* _Study material_:
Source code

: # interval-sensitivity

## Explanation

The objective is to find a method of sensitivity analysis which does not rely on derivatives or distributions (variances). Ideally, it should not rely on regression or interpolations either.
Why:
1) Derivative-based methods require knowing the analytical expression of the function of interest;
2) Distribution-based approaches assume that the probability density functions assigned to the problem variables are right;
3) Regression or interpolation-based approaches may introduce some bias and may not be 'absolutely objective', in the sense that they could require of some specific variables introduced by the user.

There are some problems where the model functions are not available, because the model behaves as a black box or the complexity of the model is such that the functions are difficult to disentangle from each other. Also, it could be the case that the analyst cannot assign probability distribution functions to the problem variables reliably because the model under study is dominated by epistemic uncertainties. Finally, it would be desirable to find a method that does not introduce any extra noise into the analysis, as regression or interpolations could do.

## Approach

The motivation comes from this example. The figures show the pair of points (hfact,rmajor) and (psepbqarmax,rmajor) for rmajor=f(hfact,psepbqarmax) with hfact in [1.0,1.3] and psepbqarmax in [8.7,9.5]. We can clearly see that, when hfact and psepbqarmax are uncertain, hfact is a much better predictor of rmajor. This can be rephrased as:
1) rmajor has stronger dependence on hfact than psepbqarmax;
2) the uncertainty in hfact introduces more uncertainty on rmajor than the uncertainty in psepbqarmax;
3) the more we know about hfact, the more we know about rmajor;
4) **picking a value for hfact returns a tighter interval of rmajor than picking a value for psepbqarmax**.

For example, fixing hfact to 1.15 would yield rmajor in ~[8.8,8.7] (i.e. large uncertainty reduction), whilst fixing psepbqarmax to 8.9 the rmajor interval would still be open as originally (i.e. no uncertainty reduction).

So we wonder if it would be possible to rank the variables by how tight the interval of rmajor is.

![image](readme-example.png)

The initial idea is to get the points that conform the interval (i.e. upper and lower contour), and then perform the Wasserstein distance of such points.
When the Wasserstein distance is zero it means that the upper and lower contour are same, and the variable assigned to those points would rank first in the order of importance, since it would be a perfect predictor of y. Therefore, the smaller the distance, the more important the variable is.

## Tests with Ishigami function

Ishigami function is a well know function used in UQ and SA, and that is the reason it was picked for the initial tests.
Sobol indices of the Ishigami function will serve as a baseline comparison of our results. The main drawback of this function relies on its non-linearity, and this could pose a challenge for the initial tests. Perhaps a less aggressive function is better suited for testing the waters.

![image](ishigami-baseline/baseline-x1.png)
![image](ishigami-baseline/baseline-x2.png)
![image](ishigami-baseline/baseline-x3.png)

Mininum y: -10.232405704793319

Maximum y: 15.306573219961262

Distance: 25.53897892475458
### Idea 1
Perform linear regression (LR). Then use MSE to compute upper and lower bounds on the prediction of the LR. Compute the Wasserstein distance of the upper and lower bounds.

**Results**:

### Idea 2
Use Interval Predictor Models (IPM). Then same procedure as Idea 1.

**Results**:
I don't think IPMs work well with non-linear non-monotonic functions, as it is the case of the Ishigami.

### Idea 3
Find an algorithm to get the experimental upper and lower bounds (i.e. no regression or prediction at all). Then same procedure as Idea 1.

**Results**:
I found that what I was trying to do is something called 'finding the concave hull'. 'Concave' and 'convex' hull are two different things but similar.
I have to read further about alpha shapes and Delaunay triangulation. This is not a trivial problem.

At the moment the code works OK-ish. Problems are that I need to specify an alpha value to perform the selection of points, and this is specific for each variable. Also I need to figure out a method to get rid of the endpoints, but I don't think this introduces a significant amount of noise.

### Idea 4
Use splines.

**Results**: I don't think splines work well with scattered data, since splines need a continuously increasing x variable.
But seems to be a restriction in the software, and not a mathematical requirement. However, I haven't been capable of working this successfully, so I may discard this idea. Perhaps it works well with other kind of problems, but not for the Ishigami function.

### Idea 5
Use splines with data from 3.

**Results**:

---

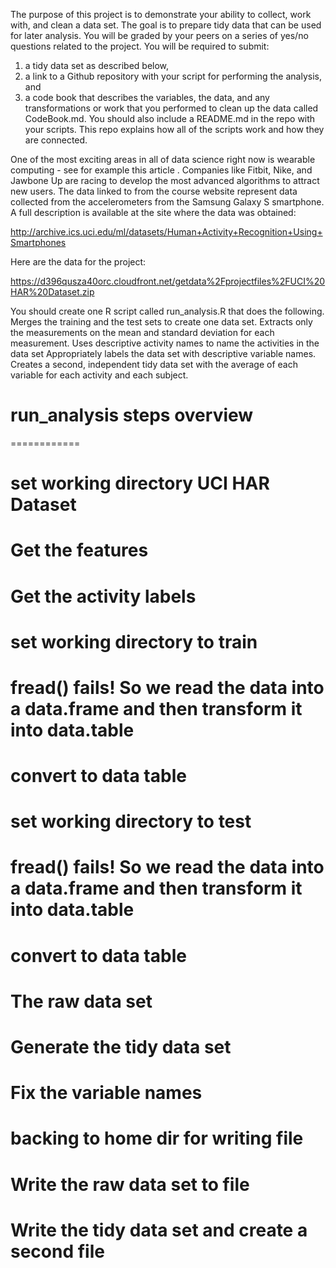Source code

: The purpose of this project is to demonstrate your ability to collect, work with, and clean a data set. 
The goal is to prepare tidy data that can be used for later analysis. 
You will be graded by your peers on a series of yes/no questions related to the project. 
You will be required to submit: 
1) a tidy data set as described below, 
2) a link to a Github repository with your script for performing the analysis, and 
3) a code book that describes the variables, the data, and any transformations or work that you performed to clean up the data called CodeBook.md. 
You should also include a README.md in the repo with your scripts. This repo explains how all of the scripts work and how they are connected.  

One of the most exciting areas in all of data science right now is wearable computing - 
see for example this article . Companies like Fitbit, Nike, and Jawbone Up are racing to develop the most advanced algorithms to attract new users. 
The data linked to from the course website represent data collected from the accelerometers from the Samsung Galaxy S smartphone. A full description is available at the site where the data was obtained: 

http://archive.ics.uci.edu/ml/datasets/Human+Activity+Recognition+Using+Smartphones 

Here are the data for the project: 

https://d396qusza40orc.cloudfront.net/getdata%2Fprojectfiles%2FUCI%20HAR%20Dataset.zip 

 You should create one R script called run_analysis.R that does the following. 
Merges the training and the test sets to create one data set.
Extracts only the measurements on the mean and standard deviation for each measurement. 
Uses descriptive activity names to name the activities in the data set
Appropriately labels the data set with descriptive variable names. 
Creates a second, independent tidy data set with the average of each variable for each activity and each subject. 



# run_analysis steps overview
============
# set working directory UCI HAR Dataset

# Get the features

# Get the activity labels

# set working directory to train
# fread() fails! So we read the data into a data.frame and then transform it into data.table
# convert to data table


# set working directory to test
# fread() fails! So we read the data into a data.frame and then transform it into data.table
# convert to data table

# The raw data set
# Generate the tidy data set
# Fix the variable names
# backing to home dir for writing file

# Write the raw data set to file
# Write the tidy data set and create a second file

* _Task goal_: From the material above, copy exactly the lines between the line holding "1) Derivative-based methods" and the line holding "3) Regression or", inclusive, and only those.

* _Task result_:
1) Derivative-based methods require knowing the analytical expression of the function of interest;
2) Distribution-based approaches assume that the probability density functions assigned to the problem variables are right;
3) Regression or interpolation-based approaches may introduce some bias and may not be 'absolutely objective', in the sense that they could require of some specific variables introduced by the user.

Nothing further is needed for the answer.